* _Exercise details_: Each record must appear in the answer exactly as it does in the data.

····················

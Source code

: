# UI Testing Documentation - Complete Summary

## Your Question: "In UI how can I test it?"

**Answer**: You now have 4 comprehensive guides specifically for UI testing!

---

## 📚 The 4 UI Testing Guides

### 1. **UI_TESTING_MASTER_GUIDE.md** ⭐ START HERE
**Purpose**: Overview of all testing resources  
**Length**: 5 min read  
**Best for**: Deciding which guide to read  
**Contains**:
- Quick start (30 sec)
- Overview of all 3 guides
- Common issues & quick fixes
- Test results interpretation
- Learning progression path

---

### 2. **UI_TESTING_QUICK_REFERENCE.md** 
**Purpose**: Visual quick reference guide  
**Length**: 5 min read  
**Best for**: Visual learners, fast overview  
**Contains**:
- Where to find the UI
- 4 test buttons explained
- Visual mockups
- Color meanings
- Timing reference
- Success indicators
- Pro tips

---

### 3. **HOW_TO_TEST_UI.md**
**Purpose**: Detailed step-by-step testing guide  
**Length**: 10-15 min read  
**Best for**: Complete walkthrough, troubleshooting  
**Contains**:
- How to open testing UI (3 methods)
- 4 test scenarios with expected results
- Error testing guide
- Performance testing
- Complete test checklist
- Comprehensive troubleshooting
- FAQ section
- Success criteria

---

····················

* _Answer for the task_:
Source code

:# UI Testing Documentation - Complete Summary

## Your Question: "In UI how can I test it?"

**Answer**: You now have 4 comprehensive guides specifically for UI testing!

---

## 📚 The 4 UI Testing Guides

### 1. **UI_TESTING_MASTER_GUIDE.md** ⭐ START HERE
**Purpose**: Overview of all testing resources  
**Length**: 5 min read  
**Best for**: Deciding which guide to read  
**Contains**:
- Quick start (30 sec)
- Overview of all 3 guides
- Common issues & quick fixes
- Test results interpretation
- Learning progression path

---

### 2. **UI_TESTING_QUICK_REFERENCE.md** 
**Purpose**: Visual quick reference guide  
**Length**: 5 min read  
**Best for**: Visual learners, fast overview  
**Contains**:
- Where to find the UI
- 4 test buttons explained
- Visual mockups
- Color meanings
- Timing reference
- Success indicators
- Pro tips

---

### 3. **HOW_TO_TEST_UI.md**
**Purpose**: Detailed step-by-step testing guide  
**Length**: 10-15 min read  
**Best for**: Complete walkthrough, troubleshooting  
**Contains**:
- How to open testing UI (3 methods)
- 4 test scenarios with expected results
- Error testing guide
- Performance testing
- Complete test checklist
- Comprehensive troubleshooting
- FAQ section
- Success criteria

---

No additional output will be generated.